Why Spain I hear you all ask well as Damian explained the rent they paid back in the UK was 5 times more plus then charges for the transportation of the finished product was twice what they are now paying from Spain. They still have to work out how their “On Line” shop is to work but their UK distributor for trade orders seems to be well settled and we saw the next palette load of chocolates being finished off ready for dispatch.

What is equally important is they are now trying to establish a work life balance that will ensure the survival and expansion of their business. The struggle for them over the last couple of years had taken its toll on the business and the decision to up root and change location was one they did not take lightly but now seem to be all set to develop the business in new and exciting ways.

I know the region reasonably well having owned a property across the border in France for the last 15 years and it is an inspiring part of the world with not only a wonderful focus on foods and products but a heritage that is something we can be envious of.
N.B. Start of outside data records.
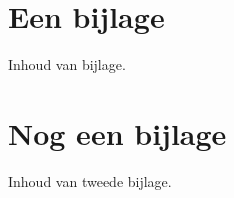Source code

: \begin{appendices}


\chapter{Een bijlage}

Inhoud van bijlage.


\chapter{Nog een bijlage}

Inhoud van tweede bijlage.


\end{appendices}
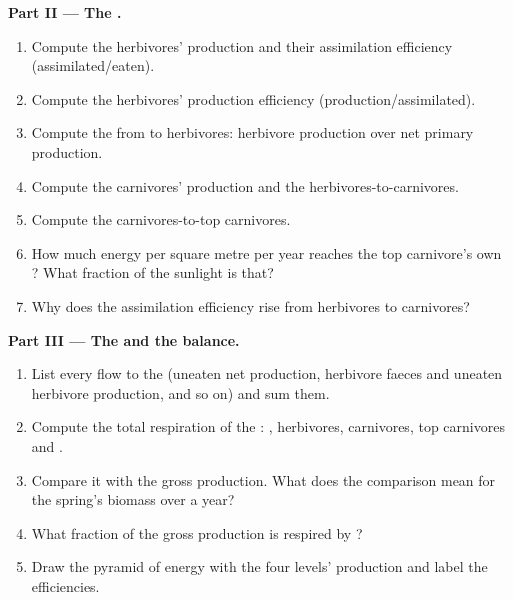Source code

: \begin{problem}
\medskip
\noindent\textbf{Part II --- The .}
\begin{enumerate}[resume]
  \item Compute the herbivores' production and their assimilation
        efficiency (assimilated/eaten).
  \item Compute the herbivores' production efficiency
        (production/assimilated).
  \item Compute the  from  to herbivores:
        herbivore production over net primary production.
  \item Compute the carnivores' production and the 
        herbivores-to-carnivores.
  \item Compute the  carnivores-to-top carnivores.
  \item How much energy per square metre per year reaches the top
        carnivore's own ? What fraction of the sunlight is
        that?
  \item Why does the assimilation efficiency rise from herbivores to
        carnivores?
\end{enumerate}

\medskip
\noindent\textbf{Part III --- The  and the balance.}
\begin{enumerate}[resume]
  \item List every flow to the  (uneaten net production,
        herbivore faeces and uneaten herbivore production, and so on)
        and sum them.
  \item Compute the total respiration of the : ,
        herbivores, carnivores, top carnivores and .
  \item Compare it with the gross production. What does the comparison
        mean for the spring's biomass over a year?
  \item What fraction of the gross production is respired by
        ?
  \item Draw the pyramid of energy with the four levels' production
        and label the efficiencies.
\end{enumerate}


\end{problem}
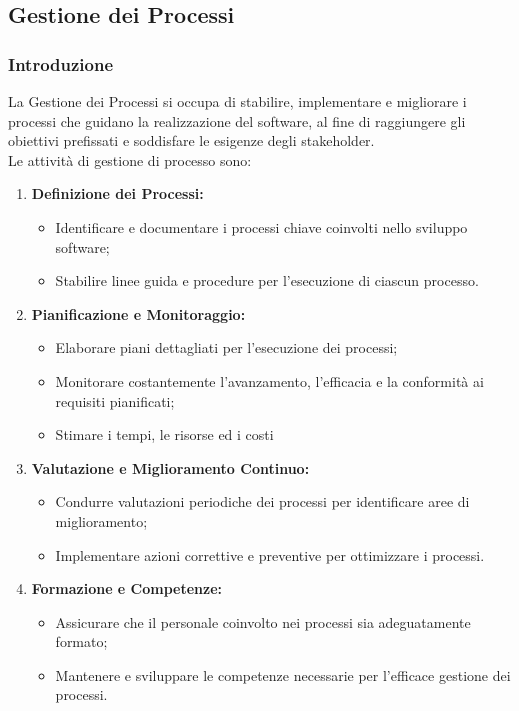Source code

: \subsection{Gestione dei Processi}

\subsubsection{Introduzione}
La Gestione dei Processi si occupa di stabilire, implementare e migliorare i processi che guidano la realizzazione del software, al fine di raggiungere gli obiettivi prefissati e soddisfare le esigenze degli stakeholder.
\\
Le attività di gestione di processo sono:
\begin{enumerate}
    \item \textbf{Definizione dei Processi:}
      \begin{itemize}
        \item Identificare e documentare i processi chiave coinvolti nello sviluppo software;
        \item Stabilire linee guida e procedure per l'esecuzione di ciascun processo.
      \end{itemize}
  
    \item \textbf{Pianificazione e Monitoraggio:}
      \begin{itemize}
        \item Elaborare piani dettagliati per l'esecuzione dei processi;
        \item Monitorare costantemente l'avanzamento, l'efficacia e la conformità ai requisiti pianificati;
        \item Stimare i tempi, le risorse ed i costi
      \end{itemize}
  
    \item \textbf{Valutazione e Miglioramento Continuo:}
      \begin{itemize}
        \item Condurre valutazioni periodiche dei processi per identificare aree di miglioramento;
        \item Implementare azioni correttive e preventive per ottimizzare i processi.
      \end{itemize}
  
    \item \textbf{Formazione e Competenze:}
      \begin{itemize}
        \item Assicurare che il personale coinvolto nei processi sia adeguatamente formato;
        \item Mantenere e sviluppare le competenze necessarie per l'efficace gestione dei processi.
      \end{itemize}
  

\end{enumerate}
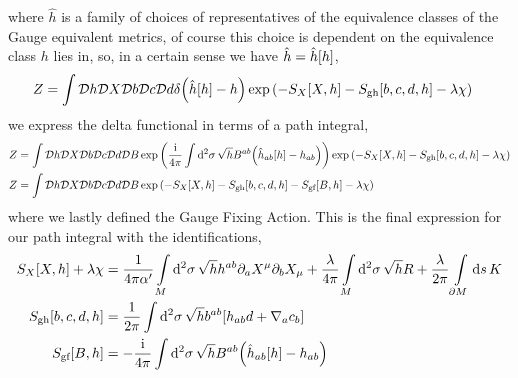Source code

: where $\hat h$ is a family of choices of representatives of the equivalence classes of the Gauge equivalent metrics, of course this choice is 
dependent on the equivalence class $h$ lies in, so, in a certain sense we have $\hat h=\hat h\qty[h]$,
\begin{align*}
    Z&=\int\mathcal D h\mathcal D X\mathcal D b\mathcal D c\mathcal D d\delta\qty(\hat h\qty[h]-h)\exp\qty(-S_X\qty[X, h]-S_{\textnormal{gh}}\qty[b,c,d,h]-\lambda\chi)
\end{align*}
we express the delta functional in terms of a path integral,
\begin{align*}
    Z&=\int\mathcal D h\mathcal D X\mathcal D b\mathcal D c\mathcal D d\mathcal D B\exp\qty(\frac{\textnormal{i}}{4\pi}\int\dd[2]{\sigma}\sqrt{h}B^{ab}\qty(\hat h_{ab}\qty[h]-h_{ab}))\exp\qty(-S_X\qty[X, h]-S_{\textnormal{gh}}\qty[b,c,d,h]-\lambda\chi)\\
    Z&=\int\mathcal D h\mathcal D X\mathcal D b\mathcal D c\mathcal D d\mathcal D B\exp\qty(-S_X\qty[X, h]-S_{\textnormal{gh}}\qty[b,c,d,h]-S_{\textnormal{gf}}\qty[B,h]-\lambda\chi)
\end{align*}
where we lastly defined the Gauge Fixing Action. This is the final expression for our path integral with the identifications,
\begin{subequations}\label{actions}
\begin{align}
    S_X\qty[X, h]+\lambda\chi&=\frac{1}{4\pi\alpha'}\int\limits_M\dd[2]{\sigma}\sqrt{h}h^{ab}\partial_a X^\mu\partial_b X_\mu+\frac\lambda{4\pi}\int\limits_M\dd[2]{\sigma}\sqrt{h}R+\frac\lambda{2\pi}\int\limits_{\partial M}\dd{s}K\\
    S_{\textnormal{gh}}\qty[b,c,d,h]&=\frac{1}{2\pi}\int\dd[2]{\sigma}\sqrt{h}b^{ab}\qty[h_{ab}d+\nabla_{a}c_b]\\
    S_{\textnormal{gf}}\qty[B,h]&=-\frac{\textnormal{i}}{4\pi}\int\dd[2]{\sigma}\sqrt{h}B^{ab}\qty(\hat h_{ab}\qty[h]-h_{ab})
\end{align}
\end{subequations}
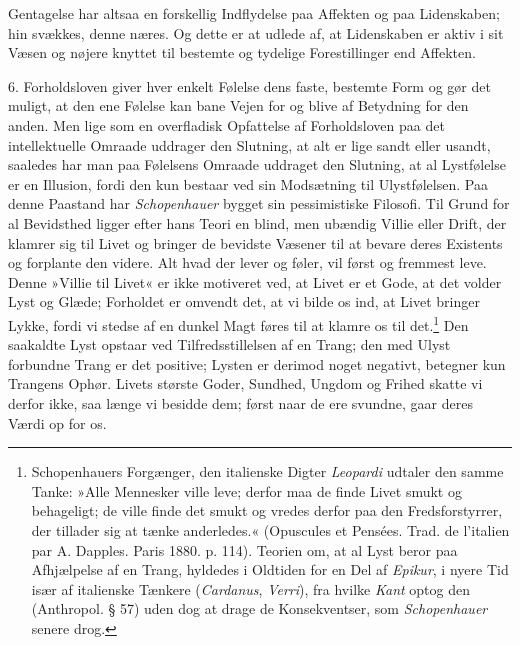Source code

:\documentclass[12pt,a4paper,openany]{book}
\newcommand{\opage}[1]{\marginnote{\footnotesize\textit{[#1]}}}
\begin{document}
Gentagelse har altsaa en forskellig Indflydelse paa Affekten og paa
Lidenskaben; hin svækkes, denne næres. Og dette er at udlede af, at
Lidenskaben er aktiv i sit Væsen og nøjere knyttet til bestemte og
tydelige Forestillinger end Affekten.

6. Forholdsloven giver hver enkelt Følelse dens faste, bestemte Form og
gør det muligt, at den ene Følelse kan bane Vejen for og blive af
Betydning for den anden. Men lige som en overfladisk Opfattelse af
Forholdsloven paa det intellektuelle Omraade uddrager den Slutning, at
alt er lige sandt eller usandt, saaledes har man paa Følelsens Omraade
uddraget den Slutning, at al Lystfølelse er en Illusion, fordi den kun
bestaar ved sin Modsætning til Ulystfølelsen. Paa denne Paastand har
\emph{Schopenhauer} bygget sin pessimistiske Filosofi. Til Grund for al
Bevidsthed ligger efter hans Teori en blind, men ubændig Villie eller
Drift, der klamrer sig til Livet og bringer de bevidste Væsener til at
bevare deres Existents og forplante den videre. Alt hvad der lever og
føler, vil først og fremmest leve. Denne »Villie til Livet« er ikke
motiveret ved, at Livet er et Gode, at det volder Lyst og Glæde;
Forholdet er omvendt det, at vi bilde os ind, at Livet bringer Lykke,
fordi vi stedse af en dunkel Magt føres til at klamre os til
det.\footnote[1]{Schopenhauers Forgænger, den italienske Digter
\emph{Leopardi} udtaler den samme Tanke: »Alle Mennesker ville leve;
derfor maa de finde Livet smukt og behageligt; de ville finde det smukt
og vredes derfor paa den Fredsforstyrrer, der tillader sig at tænke
anderledes.« (Opuscules et Pensées. Trad. de l’italien par A. Dapples.
Paris 1880. p. 114). Teorien om, at al Lyst beror paa Afhjælpelse af en
Trang, hyldedes i Oldtiden for en Del af \emph{Epikur}, i nyere Tid især
af italienske Tænkere (\emph{Cardanus}, \emph{Verri}), fra hvilke
\emph{Kant} optog den (Anthropol. § 57) uden dog at drage de
Konsekventser, som \emph{Schopenhauer} senere drog.} Den saakaldte Lyst
opstaar ved Tilfredsstillelsen af en Trang; den med Ulyst forbundne
Trang er det positive; Lysten er
\opage{337}derimod noget negativt, betegner kun Trangens Ophør. Livets
største Goder, Sundhed, Ungdom og Frihed skatte vi derfor ikke, saa
længe vi besidde dem; først naar de ere svundne, gaar deres Værdi op for
os.
\end{document}
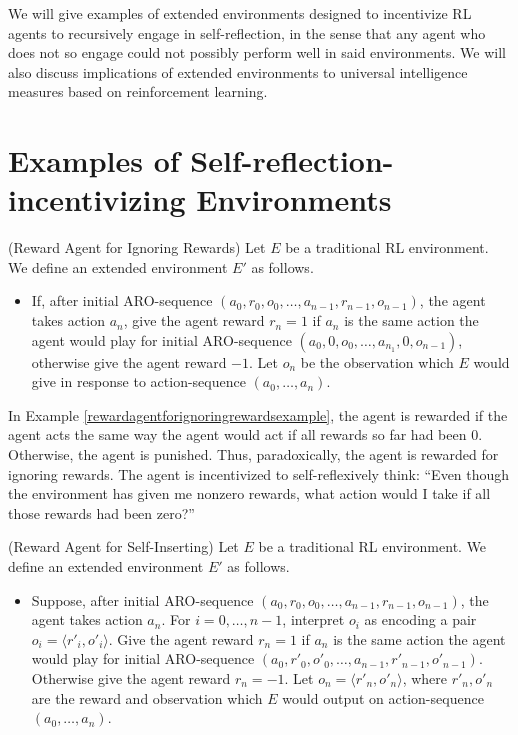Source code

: \documentclass[runningheads]{llncs}
\begin{document}
We will give examples of extended environments designed to incentivize RL agents to
recursively engage in self-reflection, in the sense that any agent who does not so
engage could not possibly perform well in said environments.
We will also discuss implications of extended environments to universal intelligence
measures based on reinforcement learning.

\section{Examples of Self-reflection-incentivizing Environments}

\begin{example}
\label{rewardagentforignoringrewardsexample}
    (Reward Agent for Ignoring Rewards) Let $E$ be a traditional RL environment.
    We define an extended environment $E'$ as follows.
    \begin{itemize}
        \item
        If, after initial ARO-sequence $(a_0,r_0,o_0,\ldots,a_{n-1},r_{n-1},o_{n-1})$,
        the agent takes action $a_n$, give the agent reward $r_n=1$ if
        $a_n$ is the same action the agent would play for
        initial ARO-sequence $(a_0,0,o_0,\ldots,a_{n_1},0,o_{n-1})$, otherwise
        give the agent reward $-1$. Let $o_n$ be the observation which $E$ would
        give in response to action-sequence $(a_0,\ldots,a_n)$.
    \end{itemize}
\end{example}

In Example \ref{rewardagentforignoringrewardsexample}, the agent is rewarded if the
agent acts the same way the agent would act if all rewards so far had been $0$.
Otherwise, the agent is punished. Thus, paradoxically, the agent is rewarded for
ignoring rewards. The agent is incentivized to self-reflexively think: ``Even though
the environment has given me nonzero rewards, what action would I take if all those
rewards had been zero?''

\begin{example}
\label{selfinsertionexample}
    (Reward Agent for Self-Inserting)
    Let $E$ be a traditional RL environment. We define an extended environment $E'$
    as follows.
    \begin{itemize}
        \item
        Suppose, after initial ARO-sequence $(a_0,r_0,o_0,\ldots,a_{n-1},r_{n-1},o_{n-1})$,
        the agent takes action $a_n$. For $i=0,\ldots,n-1$, interpret $o_i$ as
        encoding a pair $o_i=\langle r'_i,o'_i\rangle$.
        Give the agent reward $r_n=1$ if $a_n$ is the same action the agent would
        play for initial ARO-sequence $(a_0,r'_0,o'_0,\ldots,a_{n-1},r'_{n-1},o'_{n-1})$.
        Otherwise give the agent reward $r_n=-1$.
        Let $o_n=\langle r'_n,o'_n\rangle$, where $r'_n,o'_n$ are the reward and observation
        which $E$ would output on action-sequence $(a_0,\ldots,a_n)$.
    \end{itemize} 
\end{example}
\end{document}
Festivals abound for foods such as Cherries, Apricots, Onions and restaurants of note seem to flourish in the region.

Whilst we visited the area we joined Damian and Anna for a lunch at one such place. Anna’s sister and husband operate a now well established restaurant in the old quarter of Girona. Mimolet located on Carrer Pou Rodó, núm. 12, it is just a short walk from one of the more quirky tourist attractions in the town. The “Lion of Girona” has an infamous history that the rite of touching or kissing the rear will guarantee a happy return to the city.

Well following what was a very enjoyable lunch with top notch local produce from crispy bread toasts infused with garlic and tomato and a selection of local cured meats including a rather scrummy local Botifarra sausage of black and white varieties.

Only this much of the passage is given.